Itinerari Toscana - Il Chianti: Il Monastero di badia a Passignano

 

 

 

Il monastero di Passignano, fondato da un certo Sichelmo (anno 890), fu tra i primi ad accogliere (nella prima metà del sec. XI)  la riforma monastica di Vallombrosa promossa da S. Giovanni Gualberto, divenendo la punta di diamante nella lotta contro la simonia, lotta che nel suo aspetto politico sfociava nella lotta contro l’Impero e consolidava l’autonomia e libertà dei Comuni.  

Diverse sono le vicende nelle quali si vede protagonista il monastero di Passignano, ricco di storia, cultura, arte e soprattutto spiritualità. 

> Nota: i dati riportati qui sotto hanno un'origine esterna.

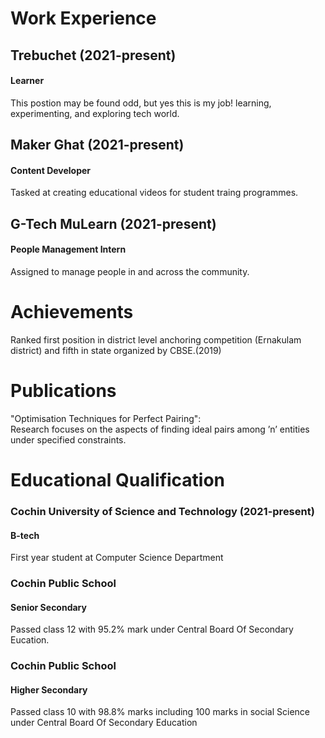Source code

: 

# Work Experience
<div>
<h2>Trebuchet (2021-present)</h2>
<h4 >Learner</h4>
This postion may be found odd, but yes this is my job! learning, experimenting, and exploring tech world.
</div>
<div>
<h2>Maker Ghat (2021-present)</h2>
<h4 >Content Developer</h4>
Tasked at creating educational videos for student traing programmes.
</div>
<div>
<h2>G-Tech MuLearn (2021-present)</h2>
<h4 >People Management Intern</h4>
Assigned to manage people in and across the community.  
</div>


 <h1>Achievements</h1>

Ranked first position in district level anchoring competition (Ernakulam district) and fifth in state organized by CBSE.(2019)

<h1>Publications</h1>

"Optimisation Techniques for Perfect Pairing":<br>
	Research focuses on the aspects of finding ideal pairs among ’n’ entities under specified constraints.


<h1>Educational Qualification</h1>
<h3>Cochin University of Science and Technology (2021-present)</h3>
<h4>B-tech</h4>
First year student at Computer Science Department
<h3>Cochin Public School</h3>
<h4>Senior Secondary</h4>
Passed class 12 with 95.2% mark under Central Board Of Secondary Eucation.
<h3>Cochin Public School</h3>
<h4>Higher Secondary</h4>
Passed class 10 with 98.8% marks including 100 marks in social
 Science under Central Board Of Secondary Education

Nel corso dei secoli il monastero fiorì di abbondanti e sante vocazioni, tutto sembrava destinato a permanere lungo i secoli; ma il 10 di 0ttobre 1810 venne disciolta la Congregazione vallombrosana, e anche  la Badia di Passignano venne soppressa. Il 9 dicembre 1825 fu ricostituita la comunità con tre sacerdoti e alcuni fratelli conversi. Solamente nel 1858 fu possibile ridare all’antica Abbazia un abate e una comunità più numerosa.

 

       

La vita della comunità durò poco; nel 1866, con una nuova soppressione di tutti gli ordini religiosi, il governo regio italiano incamerò tutta la proprietà della Badia compreso lo stesso monastero, assegnandone una piccola parte ai monaci lasciati in custodia della chiesa e della parrocchia. Il 7 ottobre 1870, la Badia di Passignano e la sua proprietà (39 poderi, con estensione complessiva — compresi i boschi — di 1264 ettari di terreno), non sapendo il governo come utilizzarla venne messa all’asta e venduta. Nel 1875 i pochi monaci rimasti si trasferirono nell’attuale canonica, a fianco della chiesa, fatta costruire sopra un vecchio fabbricato dagli stessi proprietari della Badia. Nel sec. XX vari proprietari si sono susseguiti nella complessa tenuta di Passignano e la sua Badia, che è rimasta così per centoventi anni quasi nascosta e silenziosa, dopo secoli di movimentate vicende storiche.

       

Il 10 ottobre 1986, nuova data storica per Badia a Passignano: i Monaci Benedettini della Congregazione vallombrosana, convenuti da vari monasteri con l’Abate Generale della Congregazione, presenti il Cardinale Arcivescovo di Firenze e il Vescovo di Fiesole (alla cui diocesi appartiene), presenti anche alcuni amici dei monaci che avevano desiderato questo momento, compresi i pochi abitanti di Badia rimasti in zona, dopo una solenne Concelebrazione, portando processionalmente il prezioso reliquiario di S. Giovanni Gualberto, cantando il «Te Deum» di ringraziamento sono rientrati per prenderne possesso, nel chiostro della Badia. Il Cardinale ha impartito la benedizione a indicare alla piccola comunità nascente l’inizio di un nuovo cammino per la Badia S. Michele di Passignano.